All of these points are moot, in light of the equations on colonization, which at their most optimistic - meaning huge birth rates on colony worlds and forced emigration - the volume of space  we could occupy between now and the time of the movie First Contact is only a hundred light years in radius and .  That’s 0.06% if the supposed volume of the Federation.  That volume would contain 2200 habitable systems, with a colony-to-member ratio of  14.6 to 1.

That’s...wait, that’s actually reasonable.  Have we found a happy medium?  Is this smaller size just right without resorting to my radical solution of confining our setting to the solar system? In the old system of reckoning warp speeds (WF= x*c³), you can traverse that entire space, core to rim, in about two and a half months at Warp 9.  In TNG reckoning,you could make it in a couple of weeks at the max cruising speed of the Intrepid-class explorers.  Again, that’s pretty reasonable.  Has anyone else thought of making the Federation this size?  Am I the first?!

Oh.

But, I’m still committed to making a Hard SF Star Trek setting the size of our solar system.  Wh, you may ask?  Because I'm making Hard SF:  You can’t travel faster than light. Silly.

Anyway. Solar System.

The two main objections to putting a setting as epic in scope in a place as...local as the Solar System are that the it's too small and there's only one decent planet in the bunch. Fair enough - or is it? I admit that there are no aliens in our star system...for now...and only one habitable planet...at the moment. But is the Solar System too small? After all, it is our backyard, right?

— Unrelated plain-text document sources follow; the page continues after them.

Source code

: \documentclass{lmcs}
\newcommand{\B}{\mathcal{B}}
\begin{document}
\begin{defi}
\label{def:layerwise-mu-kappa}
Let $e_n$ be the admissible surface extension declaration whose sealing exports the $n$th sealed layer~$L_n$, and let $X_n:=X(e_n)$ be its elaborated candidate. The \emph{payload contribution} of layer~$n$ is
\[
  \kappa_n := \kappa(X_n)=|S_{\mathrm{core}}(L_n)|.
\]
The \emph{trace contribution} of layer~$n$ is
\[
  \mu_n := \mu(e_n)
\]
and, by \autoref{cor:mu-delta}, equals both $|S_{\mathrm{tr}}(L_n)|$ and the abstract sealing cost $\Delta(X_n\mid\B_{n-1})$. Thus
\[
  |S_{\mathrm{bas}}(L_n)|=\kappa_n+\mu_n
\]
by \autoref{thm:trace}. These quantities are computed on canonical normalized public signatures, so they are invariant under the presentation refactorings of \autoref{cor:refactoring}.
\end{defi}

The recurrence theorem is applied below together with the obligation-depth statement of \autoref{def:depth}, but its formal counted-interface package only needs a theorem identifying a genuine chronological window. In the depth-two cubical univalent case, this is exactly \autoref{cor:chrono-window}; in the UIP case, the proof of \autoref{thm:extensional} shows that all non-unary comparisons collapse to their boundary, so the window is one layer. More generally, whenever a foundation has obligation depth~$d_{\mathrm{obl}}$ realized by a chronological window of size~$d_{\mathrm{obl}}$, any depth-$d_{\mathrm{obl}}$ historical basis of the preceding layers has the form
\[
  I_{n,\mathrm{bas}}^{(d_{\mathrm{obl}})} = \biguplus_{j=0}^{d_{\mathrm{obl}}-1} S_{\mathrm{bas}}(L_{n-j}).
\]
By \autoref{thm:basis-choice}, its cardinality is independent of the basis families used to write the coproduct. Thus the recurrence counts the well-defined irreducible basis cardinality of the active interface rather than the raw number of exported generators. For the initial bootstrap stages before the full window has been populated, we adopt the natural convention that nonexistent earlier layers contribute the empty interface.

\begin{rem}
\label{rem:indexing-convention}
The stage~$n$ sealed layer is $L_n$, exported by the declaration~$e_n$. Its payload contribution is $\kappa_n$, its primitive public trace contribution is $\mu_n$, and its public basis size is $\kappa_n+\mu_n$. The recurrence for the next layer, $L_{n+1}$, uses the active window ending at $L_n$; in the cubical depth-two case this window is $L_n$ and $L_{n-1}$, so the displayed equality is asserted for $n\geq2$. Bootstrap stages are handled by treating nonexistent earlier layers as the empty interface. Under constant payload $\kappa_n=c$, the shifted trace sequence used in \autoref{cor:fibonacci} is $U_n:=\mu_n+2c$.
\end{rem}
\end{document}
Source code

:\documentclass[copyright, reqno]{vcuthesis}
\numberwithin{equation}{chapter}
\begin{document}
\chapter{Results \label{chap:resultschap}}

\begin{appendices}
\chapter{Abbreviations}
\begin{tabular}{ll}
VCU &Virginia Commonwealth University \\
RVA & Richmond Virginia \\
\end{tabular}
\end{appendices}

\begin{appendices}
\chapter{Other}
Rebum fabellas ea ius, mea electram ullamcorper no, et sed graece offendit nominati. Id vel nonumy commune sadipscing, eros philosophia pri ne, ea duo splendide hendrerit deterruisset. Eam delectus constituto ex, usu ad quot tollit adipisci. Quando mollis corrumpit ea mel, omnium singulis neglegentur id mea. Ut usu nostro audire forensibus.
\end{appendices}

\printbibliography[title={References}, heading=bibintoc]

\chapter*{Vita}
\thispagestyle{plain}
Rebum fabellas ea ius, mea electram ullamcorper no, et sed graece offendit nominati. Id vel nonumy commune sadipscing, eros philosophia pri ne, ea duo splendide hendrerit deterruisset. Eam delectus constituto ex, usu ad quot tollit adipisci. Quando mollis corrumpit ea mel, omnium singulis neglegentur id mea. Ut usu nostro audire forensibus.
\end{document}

If this is your backyard, maybe.
The Solar System, from star to Oort Cloud, is 1.87 light years. The heliopause, the point where solar wind is canceled out by interstellar gasses, is a thousand times closer, but still a hundred AU away, which is 9.3 billion miles from Sol. That's just size - the number of planetary bodies is also suitably enormous. While there are only eight planets in our system - half of which are gas giants and lack real estate all together - There are a whopping 182 moons, nineteen of which are large enough to be planets or dwarf planets in their own right. That's comparable to the size of the Federation in terms of numbers. Granted most of those locations lack certain amenities, like atmosphere and water and heat. But that is actually a solvable problem in a couple of different ways.

Remember we mentioned terraforming earlier? I'm sure you all figured out that terraforming would play a big part in my setting, but perhaps not to the extent I'm thinking about. However, this post is long enough already, so we'll discuss how terraforming will give us a large enough Star Trek setting next time. As a bonus, we'll have rubber forehead aliens that can interbreed with humans presented in a way that is not only plausible, but likely.

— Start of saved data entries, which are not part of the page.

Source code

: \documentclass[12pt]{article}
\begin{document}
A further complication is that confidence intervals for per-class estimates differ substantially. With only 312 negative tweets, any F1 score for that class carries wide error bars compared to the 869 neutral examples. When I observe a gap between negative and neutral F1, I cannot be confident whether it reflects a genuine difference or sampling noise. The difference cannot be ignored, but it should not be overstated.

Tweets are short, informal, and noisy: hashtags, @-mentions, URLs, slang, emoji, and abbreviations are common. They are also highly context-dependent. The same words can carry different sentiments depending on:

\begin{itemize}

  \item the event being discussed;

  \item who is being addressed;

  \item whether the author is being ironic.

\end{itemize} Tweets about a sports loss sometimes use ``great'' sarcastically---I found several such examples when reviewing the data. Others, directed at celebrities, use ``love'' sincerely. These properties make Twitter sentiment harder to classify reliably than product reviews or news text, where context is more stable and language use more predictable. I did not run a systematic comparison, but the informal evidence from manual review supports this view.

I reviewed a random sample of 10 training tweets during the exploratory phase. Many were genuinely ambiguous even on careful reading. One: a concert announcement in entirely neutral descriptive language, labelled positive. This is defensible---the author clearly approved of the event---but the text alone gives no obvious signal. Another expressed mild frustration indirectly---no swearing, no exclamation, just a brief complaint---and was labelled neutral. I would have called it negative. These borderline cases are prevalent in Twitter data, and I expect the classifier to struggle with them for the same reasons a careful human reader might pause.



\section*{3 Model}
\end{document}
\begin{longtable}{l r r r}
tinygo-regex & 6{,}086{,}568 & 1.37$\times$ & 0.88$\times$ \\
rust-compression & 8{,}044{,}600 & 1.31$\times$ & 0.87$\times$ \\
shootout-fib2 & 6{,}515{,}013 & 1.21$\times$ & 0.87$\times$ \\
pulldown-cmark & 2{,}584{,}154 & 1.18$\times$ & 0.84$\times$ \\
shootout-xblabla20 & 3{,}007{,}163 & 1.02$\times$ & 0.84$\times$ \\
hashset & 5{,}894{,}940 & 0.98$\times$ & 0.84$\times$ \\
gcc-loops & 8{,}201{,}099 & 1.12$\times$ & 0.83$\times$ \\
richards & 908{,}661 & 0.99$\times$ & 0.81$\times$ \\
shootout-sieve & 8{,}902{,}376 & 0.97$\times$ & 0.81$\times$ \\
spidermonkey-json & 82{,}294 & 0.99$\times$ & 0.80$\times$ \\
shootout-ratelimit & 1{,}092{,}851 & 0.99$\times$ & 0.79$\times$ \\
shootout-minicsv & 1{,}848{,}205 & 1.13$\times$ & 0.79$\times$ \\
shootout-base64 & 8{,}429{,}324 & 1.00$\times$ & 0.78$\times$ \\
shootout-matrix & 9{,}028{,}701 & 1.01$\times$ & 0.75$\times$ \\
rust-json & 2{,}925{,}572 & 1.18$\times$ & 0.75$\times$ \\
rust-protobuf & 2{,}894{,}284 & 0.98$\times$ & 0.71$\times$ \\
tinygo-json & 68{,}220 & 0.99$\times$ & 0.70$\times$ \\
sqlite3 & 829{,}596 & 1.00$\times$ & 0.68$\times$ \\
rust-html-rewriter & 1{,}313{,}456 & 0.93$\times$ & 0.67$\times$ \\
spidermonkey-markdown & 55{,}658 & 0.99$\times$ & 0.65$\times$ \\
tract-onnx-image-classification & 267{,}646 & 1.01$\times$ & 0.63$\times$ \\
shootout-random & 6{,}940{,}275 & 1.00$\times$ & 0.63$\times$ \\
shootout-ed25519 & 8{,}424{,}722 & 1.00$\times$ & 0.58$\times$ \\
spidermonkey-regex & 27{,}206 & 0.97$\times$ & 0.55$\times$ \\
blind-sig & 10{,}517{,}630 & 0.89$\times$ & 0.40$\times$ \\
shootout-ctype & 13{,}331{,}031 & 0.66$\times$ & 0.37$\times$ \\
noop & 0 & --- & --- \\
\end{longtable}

For now, RocketFans, we'll leave you with this: Wouldn't our system be a lot more habitable if we had three suns instead of just one?

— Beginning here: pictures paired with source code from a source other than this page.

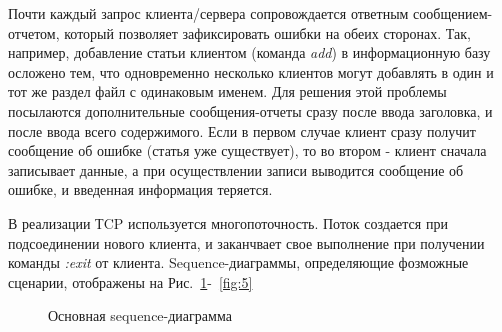 \documentclass[12pt,a4paper]{report}
\begin{document}
\hspace*{2em} Почти каждый запрос клиента/сервера сопровождается ответным сообщением-отчетом, который позволяет зафиксировать ошибки на обеих сторонах. Так, например, добавление статьи клиентом (команда \textit{add}) в информационную базу осложено тем, что одновременно несколько клиентов могут добавлять в один и тот же раздел файл с одинаковым именем. Для решения этой проблемы посылаются дополнительные сообщения-отчеты сразу после ввода заголовка, и после ввода всего содержимого. Если в первом случае клиент сразу получит сообщение об ошибке (статья уже существует), то во втором - клиент сначала записывает данные, а при осуществлении записи выводится сообщение об ошибке, и введенная информация теряется. 

В реализации ТCP используется многопоточность. Поток создается при подсоединении нового клиента, и заканчвает свое выполнение при получении команды \textit{:exit} от клиента.
Sequence-диаграммы, определяющие фозможные сценарии, отображены на Рис.~\ref{fig:1}-~\ref{fig:5}
\begin{figure}[H]
\caption{Основная sequence-диаграмма}
\label{fig:1}
\end{figure}
\end{document}
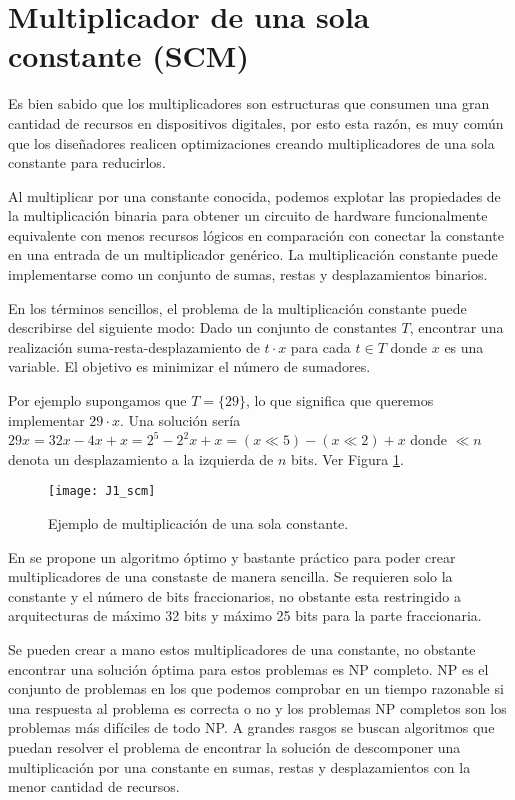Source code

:     \section{Multiplicador de una sola constante (SCM)}

        Es bien sabido que los multiplicadores son estructuras que consumen una gran cantidad de recursos en dispositivos digitales, por esto esta razón, es muy común que los diseñadores realicen optimizaciones creando multiplicadores de una sola constante para reducirlos.

        Al multiplicar por una constante conocida, podemos explotar las propiedades de la multiplicación binaria para obtener un circuito de hardware funcionalmente equivalente con menos recursos lógicos en comparación con conectar la constante en una entrada de un multiplicador genérico. La multiplicación constante puede implementarse como un conjunto de sumas, restas y desplazamientos binarios.

            En los términos sencillos, el problema de la multiplicación constante puede describirse del siguiente modo: Dado un conjunto de constantes $T$, encontrar una realización suma-resta-desplazamiento de $t \cdot x$ para cada $t \in T$ donde $x$ es una variable. El objetivo es minimizar el número de sumadores.
            
            Por ejemplo supongamos que $T = \{29 \}$, lo que significa que queremos implementar $29 \cdot x$. Una solución sería $29x = 32x - 4x +x = 2^{5} - 2^{2}x + x = (x \ll 5) - (x \ll 2) + x$ donde $ \ll n $ denota un desplazamiento a la izquierda de $n$ bits. Ver Figura \ref{fig:J1_scm}.

        \begin{figure}[hbtp]
            \caption{Ejemplo de multiplicación de una sola constante.}
            \centering
            \texttt{[image: J1\_scm]}
            \label{fig:J1_scm}
        \end{figure}
        
        En \cite{Thong2011} se propone un algoritmo óptimo y bastante práctico para poder crear multiplicadores de una constaste de manera sencilla. Se requieren solo la constante y el número de bits fraccionarios, no obstante esta restringido a arquitecturas de máximo 32 bits y máximo 25 bits para la parte fraccionaria.

        Se pueden crear a mano estos multiplicadores de una constante, no obstante encontrar una solución óptima para estos problemas es NP completo. NP es el conjunto de problemas en los que podemos comprobar en un tiempo razonable si una respuesta al problema es correcta o no y los problemas NP completos son los problemas más difíciles de todo NP. A grandes rasgos se buscan algoritmos que puedan resolver el problema de encontrar la solución de descomponer una multiplicación por una constante en sumas, restas y desplazamientos con la menor cantidad de recursos.

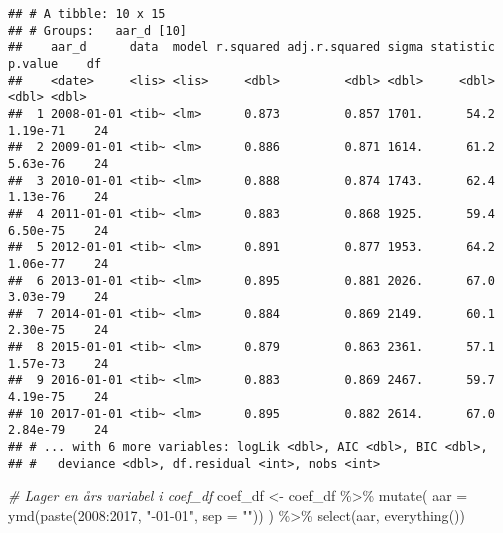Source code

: \documentclass[
]{article}
\newenvironment{Shaded}{\begin{snugshade}}{\end{snugshade}}
\newcommand{\AttributeTok}[1]{\textcolor[rgb]{0.77,0.63,0.00}{#1}}
\newcommand{\CommentTok}[1]{\textcolor[rgb]{0.56,0.35,0.01}{\textit{#1}}}
\newcommand{\DecValTok}[1]{\textcolor[rgb]{0.00,0.00,0.81}{#1}}
\newcommand{\FunctionTok}[1]{\textcolor[rgb]{0.00,0.00,0.00}{#1}}
\newcommand{\NormalTok}[1]{#1}
\newcommand{\OtherTok}[1]{\textcolor[rgb]{0.56,0.35,0.01}{#1}}
\newcommand{\SpecialCharTok}[1]{\textcolor[rgb]{0.00,0.00,0.00}{#1}}
\newcommand{\StringTok}[1]{\textcolor[rgb]{0.31,0.60,0.02}{#1}}
\begin{document}
\begin{verbatim}
## # A tibble: 10 x 15
## # Groups:   aar_d [10]
##    aar_d      data  model r.squared adj.r.squared sigma statistic  p.value    df
##    <date>     <lis> <lis>     <dbl>         <dbl> <dbl>     <dbl>    <dbl> <dbl>
##  1 2008-01-01 <tib~ <lm>      0.873         0.857 1701.      54.2 1.19e-71    24
##  2 2009-01-01 <tib~ <lm>      0.886         0.871 1614.      61.2 5.63e-76    24
##  3 2010-01-01 <tib~ <lm>      0.888         0.874 1743.      62.4 1.13e-76    24
##  4 2011-01-01 <tib~ <lm>      0.883         0.868 1925.      59.4 6.50e-75    24
##  5 2012-01-01 <tib~ <lm>      0.891         0.877 1953.      64.2 1.06e-77    24
##  6 2013-01-01 <tib~ <lm>      0.895         0.881 2026.      67.0 3.03e-79    24
##  7 2014-01-01 <tib~ <lm>      0.884         0.869 2149.      60.1 2.30e-75    24
##  8 2015-01-01 <tib~ <lm>      0.879         0.863 2361.      57.1 1.57e-73    24
##  9 2016-01-01 <tib~ <lm>      0.883         0.869 2467.      59.7 4.19e-75    24
## 10 2017-01-01 <tib~ <lm>      0.895         0.882 2614.      67.0 2.84e-79    24
## # ... with 6 more variables: logLik <dbl>, AIC <dbl>, BIC <dbl>,
## #   deviance <dbl>, df.residual <int>, nobs <int>
\end{verbatim}

\begin{Shaded}
\end{Shaded}

\begin{Shaded}
\begin{Highlighting}[]
\CommentTok{\# Lager en års variabel i coef\_df}
\NormalTok{coef\_df }\OtherTok{\textless{}{-}}\NormalTok{ coef\_df }\SpecialCharTok{\%\textgreater{}\%} 
  \FunctionTok{mutate}\NormalTok{(}
    \AttributeTok{aar =} \FunctionTok{ymd}\NormalTok{(}\FunctionTok{paste}\NormalTok{(}\DecValTok{2008}\SpecialCharTok{:}\DecValTok{2017}\NormalTok{, }\StringTok{"{-}01{-}01"}\NormalTok{, }\AttributeTok{sep =} \StringTok{""}\NormalTok{))}
\NormalTok{  ) }\SpecialCharTok{\%\textgreater{}\%} 
  \FunctionTok{select}\NormalTok{(aar, }\FunctionTok{everything}\NormalTok{())}
\end{Highlighting}
\end{Shaded}
\end{document}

*Thanks again to Bernd Schneider for making his site, Ex Astris Scientia. Also, shout-outs to Masao Okazaki at The Starfleet Museum, and as always to Winchell Chung, Jr. at Atomic Rockets and, as we mentioned today, 3-D Starmaps. I stand on the shoulders of giants.












2 comments:

  1. I assume you're taking about something like a Sunline(http://www.orionsarm.com/eg-article/4a48d58c84350)?

    ReplyDelete
  2. That's pretty much exactly what I'm taking about.